Re: [PATCH v4] ARM: Implement SLS mitigation

From: Jian Cai <hidden>
Date: 2021-02-22 21:51:29
Also in: linux-arm-kernel, lkml

Please see my comments inlined below.

Thanks,
Jian

On Mon, Feb 22, 2021 at 3:58 AM Will Deacon [off-list ref] wrote:
On Fri, Feb 19, 2021 at 03:08:13PM -0800, Jian Cai wrote:
quoted
This patch adds CONFIG_HARDEN_SLS_ALL that can be used to turn on
-mharden-sls=all, which mitigates the straight-line speculation
vulnerability, speculative execution of the instruction following some
unconditional jumps. Notice -mharden-sls= has other options as below,
and this config turns on the strongest option.

all: enable all mitigations against Straight Line Speculation that are implemented.
none: disable all mitigations against Straight Line Speculation.
retbr: enable the mitigation against Straight Line Speculation for RET and BR instructions.
blr: enable the mitigation against Straight Line Speculation for BLR instructions.

Links:
https://reviews.llvm.org/D93221
https://reviews.llvm.org/D81404
https://developer.arm.com/support/arm-security-updates/speculative-processor-vulnerability/downloads/straight-line-speculation
https://developer.arm.com/support/arm-security-updates/speculative-processor-vulnerability/frequently-asked-questions#SLS2

Suggested-by: Manoj Gupta <redacted>
Suggested-by: Nick Desaulniers <ndesaulniers@google.com>
Suggested-by: Nathan Chancellor  <nathan@kernel.org>
Suggested-by: David Laight <redacted>
Suggested-by: Will Deacon <will@kernel.org>
Reviewed-by: Nathan Chancellor <nathan@kernel.org>
Signed-off-by: Jian Cai <redacted>
---
Please can you reply to my previous questions?

https://lore.kernel.org/linux-arm-kernel/20210217094859.GA3706@willie-the-truck/ (local)
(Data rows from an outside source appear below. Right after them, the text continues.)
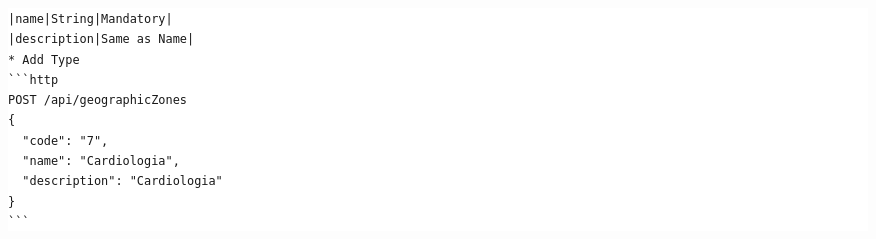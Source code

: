     |name|String|Mandatory|
    |description|Same as Name|
    * Add Type 
    ```http
    POST /api/geographicZones
    {
      "code": "7", 
      "name": "Cardiologia", 
      "description": "Cardiologia"
    }
    ```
(apologies if you did, but I don't see them in the archive or my inbox)
I should have clarified the suggested-by tag was in regard to the
Kconfig text change. Regarding your earlier questions, please see my
comments below.
So I think that either we enable this unconditionally, or we don't enable it
at all (and people can hack their CFLAGS themselves if they want to).
Not sure if this answers your question but this config should provide
a way for people to turn on the mitigation at their own risk.
It would be helpful for one of the Arm folks to chime in, as I'm yet to see any
evidence that this is actually exploitable. Is it any worse that Spectre-v1,
where we _don't_ have a compiler mitigation?
Finally, do we have to worry about our assembly code?
I am not sure if there are any plans to protect assembly code and I
will leave it to the Arm folks since they know a whole lot better. But
even without that part, we should still have better protection,
especially when overhead does not look too bad: I did some preliminary
experiments on ChromeOS, code size of vmlinux increased 3%, and there
were no noticeable changes to run-time performance of the benchmarks I
used.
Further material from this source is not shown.